Canon IXUS 300 HS - Review

>> Sunday, July 11, 2010

Great images, if you don't mind the price tag

Digital Compact Camera Review: Canon IXUS 300 HS
by Trevor Tan
05:55 AM Jul 09, 2010


THE Canon IXUS series has always been an embodiment of style and substance. Now, the IXUS 300 HS pushes the boundary further by incorporating a high-sensitivity backlit 10-megapixel CMOS image sensor and a 3.8x (28mm-105mm of 35mm equivalent) optical lens with a big aperture of f/2.0 at its widest focal length.

At 175g and 23.6mm thin, this camera - available in black, red and white - retains the sleek form factor of its IXUS predecessor. The three-inch LCD screen took up most of the rear area, with only three buttons and a wheel dial sitting on the right. Press the wheel dial to change flash or the macro mode. But you may forget which direction to press to get to the various functions, as there are no markings on the dial.

Even changing shooting modes requires extra steps, as you need to access the screen menu, scroll to Record mode, then scroll to the desired shooting mode.

Thankfully, camera operation is fast, taking around 1.5 seconds for startup and shutdown. Normal shot-to-shot timing clocks around 1 second. Auto-focusing is swift, taking around 0.3 seconds to lock onto a focus in good lighting. In poorer light conditions, it can take up to a second. Shutter lag is minimal for a digital compact camera.

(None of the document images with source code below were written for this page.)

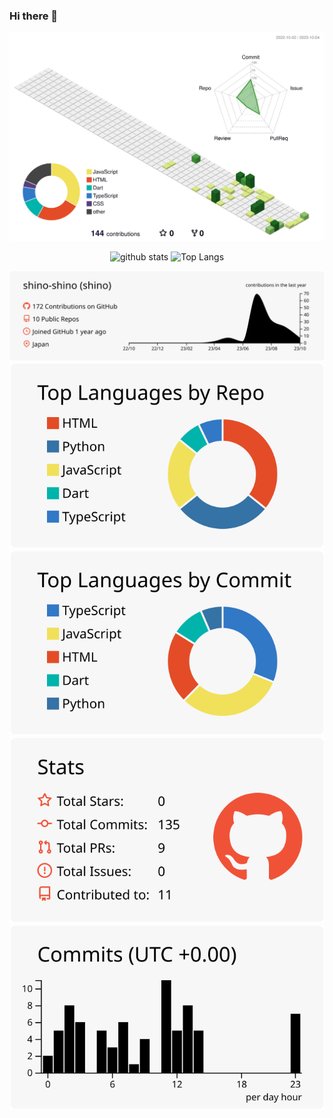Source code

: ### Hi there 👋

![](./profile-3d-contrib/profile-green-animate.svg)


<p align="center"> 
  <img alt="github stats" height="150px" src="https://github-readme-stats.vercel.app/api?username=shino-shino&theme=cobalt&show_icons=true&include_all_commits=false" />
  <img alt="Top Langs" height="150px" src="https://github-readme-stats.vercel.app/api/top-langs/?username=shino-shino&layout=compact&show_icons=true&theme=cobalt" />
</p>

<!-- [![shino-shino's GitHub stats](https://github-readme-stats.vercel.app/api?username=shino-shino)](https://github.com/shino-shino/github-readme-stats)
[![Top Langs](https://github-readme-stats.vercel.app/api/top-langs/?username=shino-shino&layout=compact)](https://github.com/shino-shino/github-readme-stats) -->

[![](https://raw.githubusercontent.com/shino-shino/shino-shino/main/profile-summary-card-output/swift/0-profile-details.svg)](https://github.com/vn7n24fzkq/github-profile-summary-cards)
[![](https://raw.githubusercontent.com/shino-shino/shino-shino/main/profile-summary-card-output/swift/1-repos-per-language.svg)](https://github.com/vn7n24fzkq/github-profile-summary-cards) [![](https://raw.githubusercontent.com/shino-shino/shino-shino/main/profile-summary-card-output/swift/2-most-commit-language.svg)](https://github.com/vn7n24fzkq/github-profile-summary-cards)
[![](https://raw.githubusercontent.com/shino-shino/shino-shino/main/profile-summary-card-output/swift/3-stats.svg)](https://github.com/vn7n24fzkq/github-profile-summary-cards) [![](https://raw.githubusercontent.com/shino-shino/shino-shino/main/profile-summary-card-output/swift/4-productive-time.svg)](https://github.com/vn7n24fzkq/github-profile-summary-cards)


<!--
**shino-shino/shino-shino** is a ✨ _special_ ✨ repository because its `README.md` (this file) appears on your GitHub profile.

Here are some ideas to get you started:

- 🔭 I’m currently working on ...
- 🌱 I’m currently learning ...
- 👯 I’m looking to collaborate on ...
- 🤔 I’m looking for help with ...
- 💬 Ask me about ...
- 📫 How to reach me: ...
- 😄 Pronouns: ...
- ⚡ Fun fact: ...
-->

The quality of the pictures captured is mind-blowing. Pixels are rendered smoothly, with colours so vivid and details so intricate that you would not believe the pictures came from a digital compact camera. Auto-white balance is spot-on in most occasions. Noise performance is top-notch. You can hardly spot a speck of noise artifact at ISO 400. Only at ISO 800 does chromatic noise surface.

The 720p high-definition video capture capability is competent, with fast auto-focusing when you zoom in or out during recording. But like most compact cameras, it picks up ambient noise.

You'll find the Super Slow Motion Movie function really entertaining - you can see your facial fat wobbling even with a simple head shake. You can go creative with the camera's Fish Eye and Miniature picture shooting modes as well.

A drawback of the camera is its price - $599. Add about $100 and you can get an almost similar camera but with external controls, such as the Canon PowerShot S90. Also, the camera's inability to shoot RAW files might put off professional photographers looking for a competent backup camera.